# Composers with monickers?



## oogabooha (Nov 22, 2011)

In the most recent century, popular music made it normal for non-notated artists to have monickers associated with their name, as opposed to just using their full name like composers did in the past.

Has this an art in itself? I feel that many people put too much into their aesthetic, but have there ever been composers that decided to not publish/write music under their given name? The first one that comes to mind is Moondog, but I'm sure there are many more that I'm missing.


----------



## KenOC (Mar 7, 2011)

Well, Leon Dudley is better known as Kaikhosru Shapurji Sorabji. It's a start, and certainly a more impressive name.

Some people just want to dress up a bit. Albert William Ketèlbey was born Ketelbey, but evidently needed the accent to write his faux-exotic pieces.

And of course Philip Arnold Heseltine, of Capriol Suite fame, thought it would be better if he were known as Peter Warlock.

Is this a British thing? Maybe not. It's well known that Dmitri Dmitriyevich Shostakovich was born as Frank Gertz in Colorado Springs and moved to Russia in 1913 to study at the Petrograd Conservatory.


----------



## PetrB (Feb 28, 2012)

When your career is about to get real, you're good at what you do, look a certain way, and your name is Archibald Alexander Leach. you might have an easier entree toward a well-received debut if your name were instead, say, Cary Grant.

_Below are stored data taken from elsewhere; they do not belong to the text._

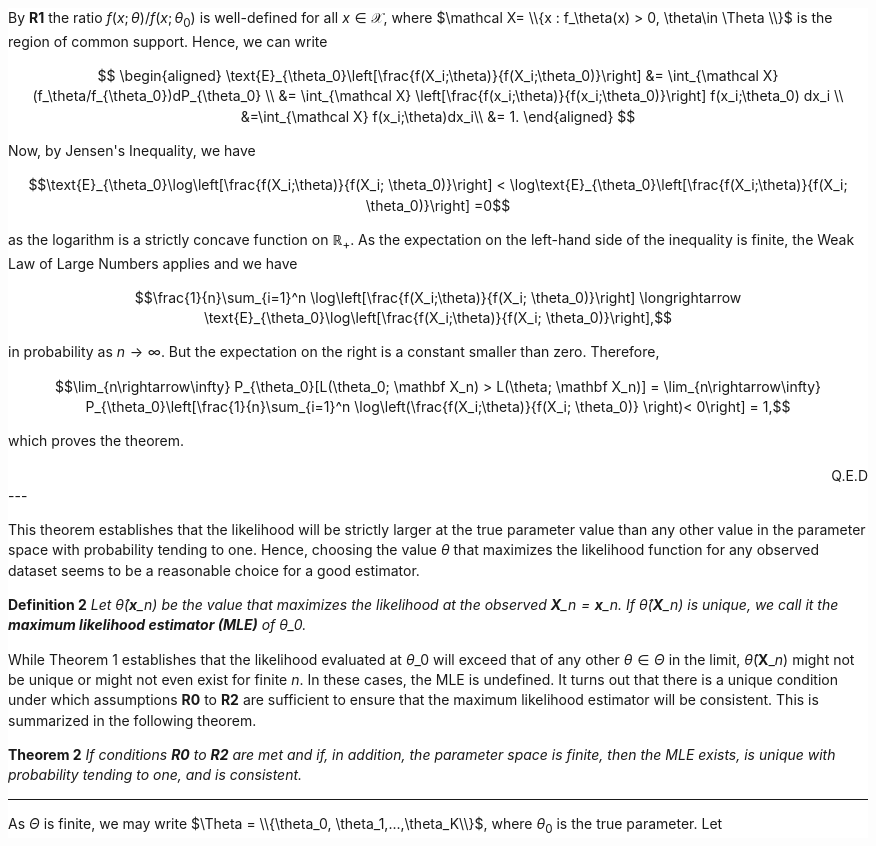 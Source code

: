 By **R1** the ratio $f(x;\theta)/f(x;\theta_0)$ is well-defined for all $x \in \mathcal X$, where $\mathcal X= \\{x : f_\theta(x) > 0, \theta\in \Theta \\}$ is the region of common support. Hence, we can write

$$
\begin{aligned}
\text{E}_{\theta_0}\left[\frac{f(X_i;\theta)}{f(X_i;\theta_0)}\right] &= \int_{\mathcal X} (f_\theta/f_{\theta_0})dP_{\theta_0} \\ &= \int_{\mathcal X} \left[\frac{f(x_i;\theta)}{f(x_i;\theta_0)}\right] f(x_i;\theta_0) dx_i \\
&=\int_{\mathcal X} f(x_i;\theta)dx_i\\ &= 1.
\end{aligned}
$$

Now, by Jensen's Inequality, we have

$$\text{E}_{\theta_0}\log\left[\frac{f(X_i;\theta)}{f(X_i; \theta_0)}\right] < \log\text{E}_{\theta_0}\left[\frac{f(X_i;\theta)}{f(X_i; \theta_0)}\right] =0$$

as the logarithm is a strictly concave function on $\mathbb R_+$. As the expectation on the left-hand side of the inequality is finite, the Weak Law of Large Numbers applies and we have

$$\frac{1}{n}\sum_{i=1}^n \log\left[\frac{f(X_i;\theta)}{f(X_i; \theta_0)}\right] \longrightarrow \text{E}_{\theta_0}\log\left[\frac{f(X_i;\theta)}{f(X_i; \theta_0)}\right],$$

in probability as $n\rightarrow\infty$. But the expectation on the right is a constant smaller than zero. Therefore,

$$\lim_{n\rightarrow\infty} P_{\theta_0}[L(\theta_0; \mathbf X_n) > L(\theta; \mathbf X_n)]  = \lim_{n\rightarrow\infty} P_{\theta_0}\left[\frac{1}{n}\sum_{i=1}^n \log\left(\frac{f(X_i;\theta)}{f(X_i; \theta_0)} \right)< 0\right] =  1,$$

which proves the theorem.
<div style="text-align: right"> Q.E.D </div>
---

This theorem establishes that the likelihood will be strictly larger at the true parameter value than any other value in the parameter space with probability tending to one. Hence, choosing the value $\theta$ that maximizes the likelihood function for any observed dataset seems to be a reasonable choice for a good estimator.

**Definition 2** *Let $\hat\theta(\mathbf x\_n)$ be the value that maximizes the likelihood at the observed $\mathbf X\_n = \mathbf x\_n$. If $\hat\theta(\mathbf X\_n)$ is unique, we call it the **maximum likelihood estimator (MLE)** of $\theta\_0$.*

While Theorem 1 establishes that the likelihood evaluated at $\theta\_0$ will exceed that of any other $\theta\in\Theta$ in the limit, $\hat\theta(\mathbf X\_n)$ might not be unique or might not even exist for finite $n$. In these cases, the MLE is undefined. It turns out that there is a unique condition under which assumptions **R0** to **R2** are sufficient to ensure that the maximum likelihood estimator will be consistent. This is summarized in the following theorem.

**Theorem 2** *If conditions **R0** to **R2** are met and if, in addition, the parameter space is finite, then the MLE exists, is unique with probability tending to one, and is consistent.*

---
As $\Theta$ is finite, we may write $\Theta = \\{\theta_0, \theta_1,...,\theta_K\\}$, where $\theta_0$ is the true parameter. Let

Philip Arnold Heseltine was a very conflicted man, coming from a family where his father strictly forbade his son from becoming a musician. Heseltine was a bit more than allegedly bisexualm and not at all comfortable about that. 

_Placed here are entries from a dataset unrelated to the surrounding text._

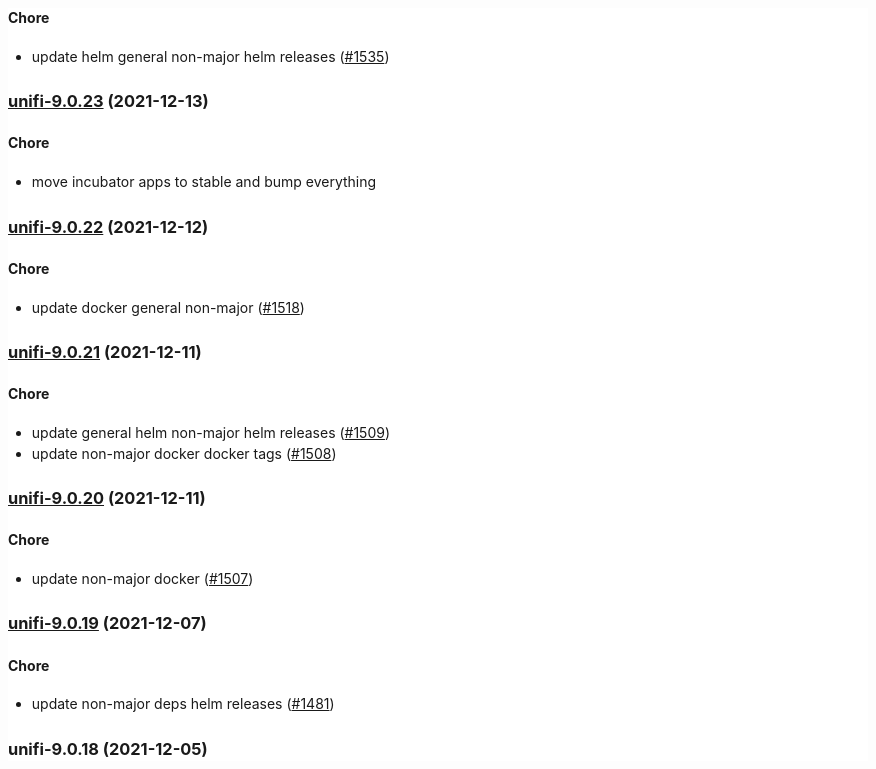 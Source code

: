 #### Chore

- update helm general non-major helm releases ([#1535](https://github.com/truecharts/apps/issues/1535))

<a name="unifi-9.0.23"></a>

### [unifi-9.0.23](https://github.com/truecharts/apps/compare/unifi-9.0.22...unifi-9.0.23) (2021-12-13)

#### Chore

- move incubator apps to stable and bump everything

<a name="unifi-9.0.22"></a>

### [unifi-9.0.22](https://github.com/truecharts/apps/compare/unifi-9.0.21...unifi-9.0.22) (2021-12-12)

#### Chore

- update docker general non-major ([#1518](https://github.com/truecharts/apps/issues/1518))

<a name="unifi-9.0.21"></a>

### [unifi-9.0.21](https://github.com/truecharts/apps/compare/unifi-9.0.20...unifi-9.0.21) (2021-12-11)

#### Chore

- update general helm non-major helm releases ([#1509](https://github.com/truecharts/apps/issues/1509))
- update non-major docker docker tags ([#1508](https://github.com/truecharts/apps/issues/1508))

<a name="unifi-9.0.20"></a>

### [unifi-9.0.20](https://github.com/truecharts/apps/compare/unifi-9.0.19...unifi-9.0.20) (2021-12-11)

#### Chore

- update non-major docker ([#1507](https://github.com/truecharts/apps/issues/1507))

<a name="unifi-9.0.19"></a>

### [unifi-9.0.19](https://github.com/truecharts/apps/compare/unifi-9.0.18...unifi-9.0.19) (2021-12-07)

#### Chore

- update non-major deps helm releases ([#1481](https://github.com/truecharts/apps/issues/1481))

<a name="unifi-9.0.18"></a>

### unifi-9.0.18 (2021-12-05)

He took the pen name, as composer, of Peter Warlock ("stone witch"), and at the same time his works were being premiered, was a paid professional music critic under his birth name who relentlessly tore apart and panned 'Warlock's' works in those revues written as 'Heseltine.' Rather special case, that one :-/

The one-name phenomena was sometimes spontaneously awarded by a critic or the public, often to Divas within the classical arena, as well as actresses. "Callas" / "The Divine Sarah" I'm sure people too, often referred to the famous composers Beethoven, Mozart, Liszt, etc as we do today, by only their last name....

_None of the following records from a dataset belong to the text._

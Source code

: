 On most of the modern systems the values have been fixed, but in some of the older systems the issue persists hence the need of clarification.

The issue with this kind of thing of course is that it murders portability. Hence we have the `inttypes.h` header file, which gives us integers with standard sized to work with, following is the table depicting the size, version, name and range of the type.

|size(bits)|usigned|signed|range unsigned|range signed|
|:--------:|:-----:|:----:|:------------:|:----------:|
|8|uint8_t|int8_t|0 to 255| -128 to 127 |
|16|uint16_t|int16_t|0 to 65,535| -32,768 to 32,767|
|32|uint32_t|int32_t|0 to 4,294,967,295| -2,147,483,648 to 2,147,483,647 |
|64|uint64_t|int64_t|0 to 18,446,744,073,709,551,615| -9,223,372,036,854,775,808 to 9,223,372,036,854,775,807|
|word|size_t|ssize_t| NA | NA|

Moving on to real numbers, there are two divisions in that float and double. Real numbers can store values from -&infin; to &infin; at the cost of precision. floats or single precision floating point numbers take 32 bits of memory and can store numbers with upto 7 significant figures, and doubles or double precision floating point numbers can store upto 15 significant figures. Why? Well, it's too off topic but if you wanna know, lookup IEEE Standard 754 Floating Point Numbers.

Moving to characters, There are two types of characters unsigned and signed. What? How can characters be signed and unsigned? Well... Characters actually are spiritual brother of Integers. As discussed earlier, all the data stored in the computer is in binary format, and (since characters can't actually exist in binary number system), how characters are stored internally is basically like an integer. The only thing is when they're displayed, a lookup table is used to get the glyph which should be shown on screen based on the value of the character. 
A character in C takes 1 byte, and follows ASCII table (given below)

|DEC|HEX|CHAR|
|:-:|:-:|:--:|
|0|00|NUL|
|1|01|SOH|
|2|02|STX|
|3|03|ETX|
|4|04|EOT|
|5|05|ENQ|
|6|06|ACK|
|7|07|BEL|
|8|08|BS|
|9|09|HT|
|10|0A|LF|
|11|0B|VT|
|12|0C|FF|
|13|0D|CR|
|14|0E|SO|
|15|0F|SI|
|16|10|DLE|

The one-name pseudonym though is mostly a pop musician phenomenon. 

In equity theater, if another actor is known by your name, whether they took it as a pseudonym or not, you must choose another as an equity member. That union does not allow two of any actors working under the same name - an interesting notion, I'm sure thought of as both 'reputation' and 'job' protection!

With the hyper publicity in place in our society, many share a fairly common name, first and last, with one or more celebrities in various professional arenas, say, a film star, a rock musician, and perhaps a professional sports player. (My given name has two such matches!)

American composers John Coolidge Adams and John Luther Adams could be confused. Nearly the same generation, John C. Adams made a public name first, so is known as John Adams, John Luther Adams using his middle name to not be mistaken for the first (and still better known) composer.


----------



## norman bates (Aug 18, 2010)

Vladimir Dukelsky was a classical composer who composed popular songs too with the more famous name of Vernon Duke.


----------